Burying One’s Head in the Sand: On the Strategies of the Cuban Press

By Fernando Ravsberg

Cuban migrants stuck in Costa Rica.

HAVANA TIMES — Despite the many signals prior to the “crisis” of Cuban migrants in Costa Rica, the situation seems to have taken those who control Cuba’s press entirely by surprise. This would help explain why they took more than a week to react to developments.

You can’t really blame them, seeing how much they have on their plate to begin with. Perhaps they were busy censoring the sitcom Vivir del cuento (“Living by One’s Wits”), looking for hidden messages in a play or preparing an offensive against the “fiercest enemy,” alternative media.

Silence has never been an efficacious answer for the press. It’s actually a fairly dumb response, considering that, these days, Cuban citizens have access to satellite antennae, the so-called “weekly package” and the Internet – and that they keep in touch with their relatives abroad via cell phones.

This censorship apparatus spawned Cuba’s “grapevine” news system and, during this “crisis,” it was again put into operation, with the informational distortions typical of these oral forms of transmission, where everyone adds a “homegrown” ingredient to what they hear.
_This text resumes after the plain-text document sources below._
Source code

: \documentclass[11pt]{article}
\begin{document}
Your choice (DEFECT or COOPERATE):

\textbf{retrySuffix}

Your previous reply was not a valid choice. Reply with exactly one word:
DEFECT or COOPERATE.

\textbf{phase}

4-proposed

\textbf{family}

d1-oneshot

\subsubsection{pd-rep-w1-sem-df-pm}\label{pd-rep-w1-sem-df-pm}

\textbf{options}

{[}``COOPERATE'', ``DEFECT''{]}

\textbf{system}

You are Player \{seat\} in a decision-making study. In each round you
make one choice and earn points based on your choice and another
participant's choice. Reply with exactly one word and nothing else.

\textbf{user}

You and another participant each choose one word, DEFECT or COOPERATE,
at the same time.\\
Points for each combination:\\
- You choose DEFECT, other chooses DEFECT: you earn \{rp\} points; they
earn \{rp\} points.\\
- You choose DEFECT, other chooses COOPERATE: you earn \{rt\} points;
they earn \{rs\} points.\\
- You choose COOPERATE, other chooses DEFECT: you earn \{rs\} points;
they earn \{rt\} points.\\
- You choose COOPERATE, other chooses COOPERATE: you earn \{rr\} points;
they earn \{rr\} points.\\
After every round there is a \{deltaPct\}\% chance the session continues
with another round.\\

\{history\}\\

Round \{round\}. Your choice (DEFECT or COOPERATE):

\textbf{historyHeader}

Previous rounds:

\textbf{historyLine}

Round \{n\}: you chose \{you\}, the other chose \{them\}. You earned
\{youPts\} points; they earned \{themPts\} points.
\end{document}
The monopoly of the Cuban Communist Party over information has died. Antennas, the weekly package and the Internet have opened the doors of the press to the outside world. The grapevine – the verbal transmission of information – takes care of the rest. Photo: Raquel Perez Diaz.
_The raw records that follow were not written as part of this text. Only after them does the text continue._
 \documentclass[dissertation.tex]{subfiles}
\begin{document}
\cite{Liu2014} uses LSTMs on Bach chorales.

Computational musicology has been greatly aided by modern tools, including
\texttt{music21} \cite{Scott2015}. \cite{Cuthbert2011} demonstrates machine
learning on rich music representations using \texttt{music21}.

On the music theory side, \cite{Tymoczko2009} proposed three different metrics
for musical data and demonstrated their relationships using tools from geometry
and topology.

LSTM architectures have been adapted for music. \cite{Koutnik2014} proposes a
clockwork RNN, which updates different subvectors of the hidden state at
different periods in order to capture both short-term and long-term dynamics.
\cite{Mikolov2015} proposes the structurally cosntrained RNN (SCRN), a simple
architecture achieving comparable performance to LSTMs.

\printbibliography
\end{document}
One could speculate our colleagues in the official press are incapable people, but then we see an analysis of the “crisis” in the personal blog of Granma’s international information editor Sergio Alejandro Gomez, and it is clear Cuba has good journalists and bad press.

A week later, Cuba announces that a media campaign against Cuba is underway. If that’s truly the case, why didn’t they send any journalists to Costa Rica to get their own version of the facts? Why did they leave the battlefield to the “enemy” for so long?
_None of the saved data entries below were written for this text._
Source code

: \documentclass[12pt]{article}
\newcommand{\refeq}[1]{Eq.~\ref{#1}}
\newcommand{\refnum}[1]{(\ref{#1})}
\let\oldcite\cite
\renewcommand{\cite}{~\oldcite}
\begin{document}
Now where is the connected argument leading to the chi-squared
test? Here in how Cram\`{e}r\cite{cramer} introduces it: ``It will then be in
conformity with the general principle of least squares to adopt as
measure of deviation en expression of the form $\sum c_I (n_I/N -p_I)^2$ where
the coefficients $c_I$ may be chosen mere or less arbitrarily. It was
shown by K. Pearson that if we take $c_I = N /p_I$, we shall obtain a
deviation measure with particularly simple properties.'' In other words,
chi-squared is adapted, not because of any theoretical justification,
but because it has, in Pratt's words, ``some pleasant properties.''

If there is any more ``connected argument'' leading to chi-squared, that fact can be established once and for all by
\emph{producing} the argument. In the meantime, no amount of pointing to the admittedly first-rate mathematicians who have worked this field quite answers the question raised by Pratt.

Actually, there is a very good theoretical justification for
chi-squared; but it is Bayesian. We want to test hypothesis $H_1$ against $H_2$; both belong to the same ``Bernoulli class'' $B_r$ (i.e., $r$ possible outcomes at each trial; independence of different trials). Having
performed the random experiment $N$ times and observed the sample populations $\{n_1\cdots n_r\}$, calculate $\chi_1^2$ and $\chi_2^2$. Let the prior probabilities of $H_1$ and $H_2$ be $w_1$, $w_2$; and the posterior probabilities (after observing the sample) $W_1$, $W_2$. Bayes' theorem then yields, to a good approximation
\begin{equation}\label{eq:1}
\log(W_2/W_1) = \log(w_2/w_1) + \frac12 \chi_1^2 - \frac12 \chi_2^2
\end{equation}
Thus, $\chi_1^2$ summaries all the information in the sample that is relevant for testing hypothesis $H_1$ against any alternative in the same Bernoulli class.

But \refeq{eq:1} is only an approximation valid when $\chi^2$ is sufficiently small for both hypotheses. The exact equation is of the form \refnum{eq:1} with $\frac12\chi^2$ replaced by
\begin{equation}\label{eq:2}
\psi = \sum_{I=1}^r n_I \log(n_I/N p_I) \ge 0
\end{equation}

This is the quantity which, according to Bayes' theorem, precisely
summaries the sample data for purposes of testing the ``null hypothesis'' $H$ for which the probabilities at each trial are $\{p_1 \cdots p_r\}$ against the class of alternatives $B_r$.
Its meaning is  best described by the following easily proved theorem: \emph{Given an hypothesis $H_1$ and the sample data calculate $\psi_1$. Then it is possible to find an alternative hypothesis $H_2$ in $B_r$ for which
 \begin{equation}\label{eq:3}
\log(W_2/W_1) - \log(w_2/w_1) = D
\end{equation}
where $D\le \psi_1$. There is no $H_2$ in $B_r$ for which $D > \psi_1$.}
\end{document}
When the Cuban press finally reacted, it was already too late. The entire world had already assumed a position about the situation. The long response time was a disaster even for the political interests of the Cuban government, which was portrayed as the chief culprit behind the migratory crisis.

In the media, silences of this nature are paid with credibility. How are citizens expected to believe what they’re told if the nation’s press “hides the ball” every time the game gets tough?

This way, the Cuban government and Communist Party have been left with media that can only shoot blanks. These may still make some noise and blow smoke, but the lack the projectiles needed to penetrate the minds of readers.

High government officials say time and time again that Cuba needs media that will address the informational needs of the population, but, when times of “crisis” like these come along, they allow censors to gag journalists.

Granma journalists themselves write the information about the crisis that the newspaper did not publish regarding the “crisis” in Costa Rica. Good journalists, bad press. Photo: Raquel Perez Diaz.

Granma journalists themselves write the information about the crisis that the newspaper did not publish regarding the “crisis” in Costa Rica. Good journalists, bad press. Photo: Raquel Perez Diaz.

Cuban journalists cannot publish any articles without the authorization of the editor in chief, whose position depends on approval by the Ideology Department of the Communist Party. The most they can do is what Sergio did: to publish them in their blog and reveal the stupidity of censorship.

We republished two of his articles in Cartas desde Cuba, not because we agreed with them 100 %, but because we acknowledged they offered a serious analysis from the perspective of a Cuban communist. Not more, not less, than what one should expect to read in Cuba’s official newspaper.

It’s been more than demonstrated that things aren’t going to improve in the press through public statements or resolutions passed at congresses. No substantial changes will come about as long as the Communist Party maintains the kind of inefficient and paralyzing control over the media it does today.

The problem is in the system. It is to be found in the relationship that exists between the media and power structures. Therefore, the solution demands political will, audacity and trust in people’s ability to process the information they receive in an intelligent manner.

What happened during the first week of this migratory “crisis” isn’t new, it’s happened hundreds of times before in Cuba. Some cases were absolutely ridiculous, such as the silence of the press in connection with the power cut that left half of the island in darkness.

The difference is that, today, Cubans have access to “alternative” sources of information. To think that a crisis like the one we’re seeing can be kept from most Cubans is as stupid as trying to bury one’s head in the sand.